Mildred, a supervisor at Eswatini Kitchen in Swaziland, stands by a cupboard full of the company’s trademark jams, sauces, chutneys, and honey.
A quiet woman, Mildred is supporting not only herself and her mother, but also her late brother’s children as they go through school. She explains how Eswatini offered opportunities to an older worker – something she implies is not commonly the case – and how her career has grown over the six years she’s worked there. “They accepted me when I came here,” she says, relating how she started in the kitchen, but moved to the honey department and about a year later progressed to being its supervisor.
Eswatini Kitchen is one of the oldest and best established Fair Trade enterprises in Swaziland. Founded in 1991 by Manzini Youth Care, it was designed “to create employment for disadvantaged women and to provide a market for small local farmers and rural families who harvested wild fruit.”

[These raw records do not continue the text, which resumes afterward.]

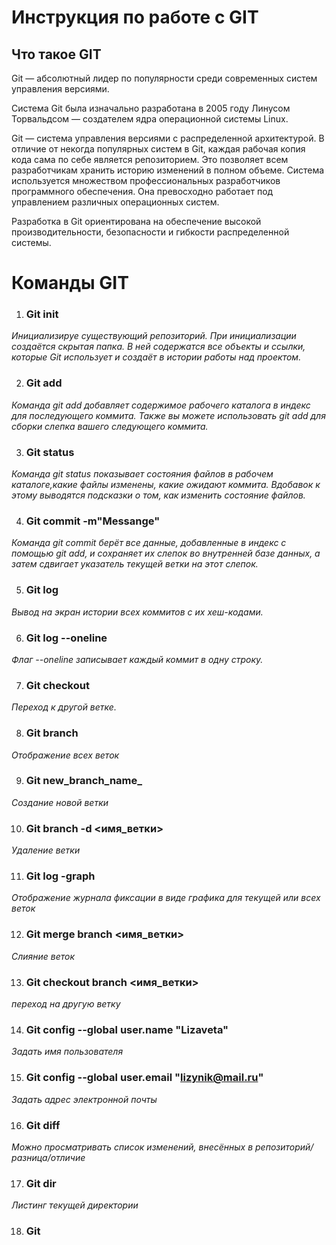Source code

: # Инструкция по работе с GIT

## Что такое GIT
Git — абсолютный лидер по популярности среди современных систем управления версиями. 

Система Git была изначально разработана в 2005 году Линусом Торвальдсом — создателем ядра операционной системы Linux. 

Git — система управления версиями с распределенной архитектурой. В отличие от некогда популярных систем в Git, каждая рабочая копия кода сама по себе является репозиторием. Это позволяет всем разработчикам хранить историю изменений в полном объеме.
Система используется множеством профессиональных разработчиков программного обеспечения. Она превосходно работает под управлением различных операционных систем. 

Разработка в Git ориентирована на обеспечение высокой производительности, безопасности и гибкости распределенной системы.

# Команды GIT

1. ### Git init
*Инициализируе существующий репозиторий. При инициализации создаётся скрытая папка. В ней содержатся все объекты и ссылки, которые Git использует и создаёт в истории работы над проектом.*

2. ### Git add
*Команда git add добавляет содержимое рабочего каталога в индекс для последующего коммита. Также вы можете использовать git add для сборки слепка вашего следующего коммита.*

3. ### Git status
*Команда git status показывает состояния файлов в рабочем каталоге,какие файлы изменены, какие ожидают коммита. Вдобавок к этому выводятся подсказки о том, как изменить состояние файлов.*

4. ### Git commit -m"Messange"
*Команда git commit берёт все данные, добавленные в индекс с помощью git add, и сохраняет их слепок во внутренней базе данных, а затем сдвигает указатель текущей ветки на этот слепок.*

5. ### Git log 
*Вывод на экран истории всех коммитов с их хеш-кодами.*

6. ### Git log --oneline
*Флаг --oneline записывает каждый коммит в одну строку.* 

7. ### Git checkout
*Переход к другой ветке.*

8. ### Git branch
*Отображение всех веток*

9. ### Git new_branch_name_
*Создание новой ветки*

10. ### Git branch -d <имя_ветки>
*Удаление ветки*

11. ### Git log -graph
*Отображение журнала фиксации в виде графика для текущей или всех веток*

12. ### Git merge branch <имя_ветки>
*Слияние веток*

13. ### Git checkout branch <имя_ветки>
*переход на другую ветку*

14. ### Git config --global user.name "Lizaveta"
*Задать имя пользователя*

15. ### Git config --global user.email "lizynik@mail.ru"
*Задать адрес электронной почты*

16. ### Git diff 
*Можно просматривать список изменений, внесённых в репозиторий/разница/отличие*

17. ### Git dir
*Листинг текущей директории*

18. ### Git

From a small kitchen with a few employees, it’s grown through its association with Fair Trade into a business that even without operating at full capacity, employed (as of summer 2017) 23 staff year round. It creates a wide range of gourmet natural foods, some of which it sells locally, and some of which it exports – including to companies like Oxfam and Traidcraft in the UK, hoping to grow sales and expand further.
Eswatini’s growth has enabled it to provide its employees not only with wages but also a range of benefits, from help with transport (they run a bus to bring workers to the factory) to health education. The company also continues its mission to generate additional income for local communities in as many ways as it can. It now grows some of its own fruit – there’s a large mango orchard surrounding the factory – but it still buys in fruit and honey from local farmers and families. The wooden spoons, too, that go in the company’s gift packs are carved by people with disabilities in isolated mountain areas: Eswatini brings them wood and collects the carvings.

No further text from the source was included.